Il realismo dell’incarnazione e la “battaglia” di don Giussani
Nel precedente intervento abbiamo concluso sottolineando la varietà dei modi a cui la ragione può essere abilitata a uniformarsi ponendosi nella scia di una fede riconosciuta come chiave di volta dell’esistenza.
Vi è senza dubbio il movimento della ragione che accoglie e cerca di comprendere tutta la precaria fragilità del tentativo umano. La mette in rapporto con le prospettive liberanti aperte dal respiro della fede e insegue ogni strada possibile per avvicinare gli uomini del proprio tempo al contatto con la novità della testimonianza cristiana. È la via dell’investimento sul credito misericordioso, a oltranza, che passa attraverso il primato della carità eretta a regola suprema.

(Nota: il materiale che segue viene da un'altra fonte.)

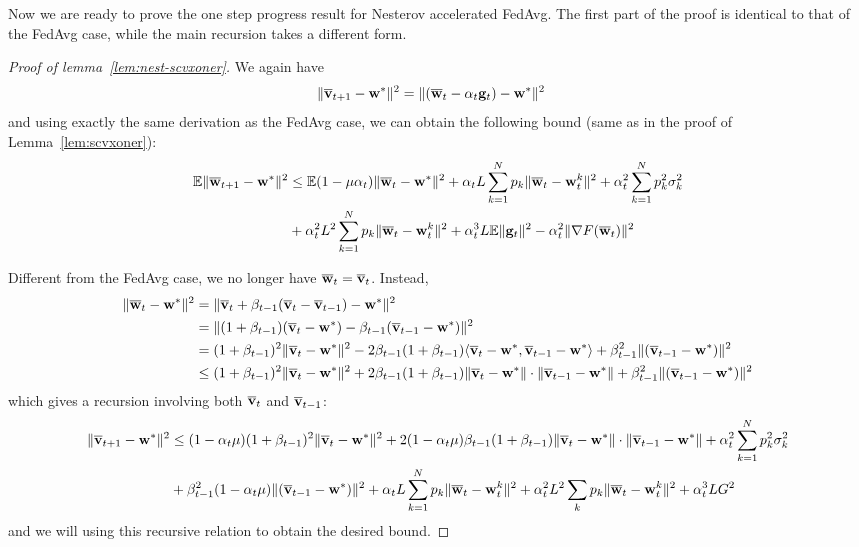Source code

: Now we are ready to prove the one step progress result for Nesterov accelerated FedAvg. The first part of the proof is identical to that of the FedAvg case, while the main recursion takes a different form.
\begin{proof}[Proof of lemma~\ref{lem:nest-scvxoner}]
We again have 
\begin{align*}
\|{\overline{\mathbf{v}}}_{t+1}-{\mathbf{w}}^{\ast}\|^{2} & =\|({\overline{\mathbf{w}}}_{t}-\alpha_{t}{\mathbf{g}}_{t})-{\mathbf{w}}^{\ast}\|^{2}
\end{align*}
and using exactly the same derivation as the FedAvg case, we can obtain the following bound (same as \eq{\ref{eq:common recursion}} in the proof of Lemma~\ref{lem:scvxoner}):
\begin{align*}
	\mathbb{E}\|{\overline{\mathbf{w}}}_{t+1}-{\mathbf{w}}^{\ast}\|^{2} & \leq\mathbb{E}(1-\mu\alpha_{t})\|{\overline{\mathbf{w}}}_{t}-{\mathbf{w}}^{\ast}\|^{2}+\alpha_{t}L\sum_{k=1}^{N}p_{k}\|{\overline{\mathbf{w}}}_{t}-{\mathbf{w}}_{t}^{k}\|^{2}+\alpha_{t}^{2}\sum_{k=1}^{N}p_{k}^{2}\sigma_{k}^{2}\\
	& +\alpha_{t}^{2}L^{2}\sum_{k=1}^{N}p_{k}\|{\overline{\mathbf{w}}}_{t}-{\mathbf{w}}_{t}^{k}\|^{2}+\alpha_{t}^{3}L\mathbb{E}\|{\mathbf{g}}_{t}\|^{2}-\alpha_{t}^{2}\|\nabla F({\overline{\mathbf{w}}}_{t})\|^{2}
	\end{align*}

Different from the FedAvg case, we no longer have ${\overline{\mathbf{w}}}_{t}={\overline{\mathbf{v}}}_{t}$. Instead,
\begin{align*}
\|{\overline{\mathbf{w}}}_{t}-{\mathbf{w}}^{\ast}\|^{2} & =\|{\overline{\mathbf{v}}}_{t}+\beta_{t-1}({\overline{\mathbf{v}}}_{t}-{\overline{\mathbf{v}}}_{t-1})-{\mathbf{w}}^{\ast}\|^{2}\\
& =\|(1+\beta_{t-1})({\overline{\mathbf{v}}}_{t}-{\mathbf{w}}^{\ast})-\beta_{t-1}({\overline{\mathbf{v}}}_{t-1}-{\mathbf{w}}^{\ast})\|^{2}\\
& =(1+\beta_{t-1})^{2}\|{\overline{\mathbf{v}}}_{t}-{\mathbf{w}}^{\ast}\|^{2}-2\beta_{t-1}(1+\beta_{t-1})\langle{\overline{\mathbf{v}}}_{t}-{\mathbf{w}}^{\ast},{\overline{\mathbf{v}}}_{t-1}-{\mathbf{w}}^{\ast}\rangle+\beta_{t-1}^{2}\|({\overline{\mathbf{v}}}_{t-1}-{\mathbf{w}}^{\ast})\|^{2}\\
& \leq(1+\beta_{t-1})^{2}\|{\overline{\mathbf{v}}}_{t}-{\mathbf{w}}^{\ast}\|^{2}+2\beta_{t-1}(1+\beta_{t-1})\|{\overline{\mathbf{v}}}_{t}-{\mathbf{w}}^{\ast}\|\cdot\|{\overline{\mathbf{v}}}_{t-1}-{\mathbf{w}}^{\ast}\|+\beta_{t-1}^{2}\|({\overline{\mathbf{v}}}_{t-1}-{\mathbf{w}}^{\ast})\|^{2}
\end{align*}
which gives a recursion involving both ${\overline{\mathbf{v}}}_{t}$ and ${\overline{\mathbf{v}}}_{t-1}$:
\begin{align*}
\|{\overline{\mathbf{v}}}_{t+1}-{\mathbf{w}}^{\ast}\|^{2} & \leq(1-\alpha_{t}\mu)(1+\beta_{t-1})^{2}\|{\overline{\mathbf{v}}}_{t}-{\mathbf{w}}^{\ast}\|^{2}+2(1-\alpha_{t}\mu)\beta_{t-1}(1+\beta_{t-1})\|{\overline{\mathbf{v}}}_{t}-{\mathbf{w}}^{\ast}\|\cdot\|{\overline{\mathbf{v}}}_{t-1}-{\mathbf{w}}^{\ast}\|+\alpha_{t}^{2}\sum_{k=1}^{N}p_{k}^{2}\sigma_{k}^{2}\\
& +\beta_{t-1}^{2}(1-\alpha_{t}\mu)\|({\overline{\mathbf{v}}}_{t-1}-{\mathbf{w}}^{\ast})\|^{2}+\alpha_{t}L\sum_{k=1}^{N}p_{k}\|{\overline{\mathbf{w}}}_{t}-{\mathbf{w}}_{t}^{k}\|^{2}+\alpha_{t}^{2}L^{2}\sum_{k}p_{k}\|{\overline{\mathbf{w}}}_{t}-{\mathbf{w}}_{t}^{k}\|^{2}+\alpha_{t}^{3}LG^{2}
\end{align*}
and we will using this recursive relation to obtain the desired bound. 


\end{proof}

Ma la carità, d’altra parte, non può essere cieca, e nemmeno ingenua o autolesionista. Con il franco realismo dell’incarnazione di cui è impastata, sa anche riconoscere le forze avverse che intaccano la possibilità di una risposta autentica ai bisogni della comunità umana. Non può rinunciare all’esercizio di un’attenta vigilanza. Può arrivare a svelare gli errori compiuti e i più tenebrosi tranelli orditi nelle varie pieghe della realtà del mondo, e prima ancora all’interno dello stesso spazio che si definisce a parole cristiano. Non è esentata in partenza dalla necessità di spingersi, quando le circostanze lo richiedono, fino a rovesciarsi nel linguaggio capovolto della condanna, del giudizio severo, fino al contrasto dialettico magari anche aspramente conflittuale per salvaguardare una verità negata, un bene svilito, un valore essenziale rimosso o calpestato.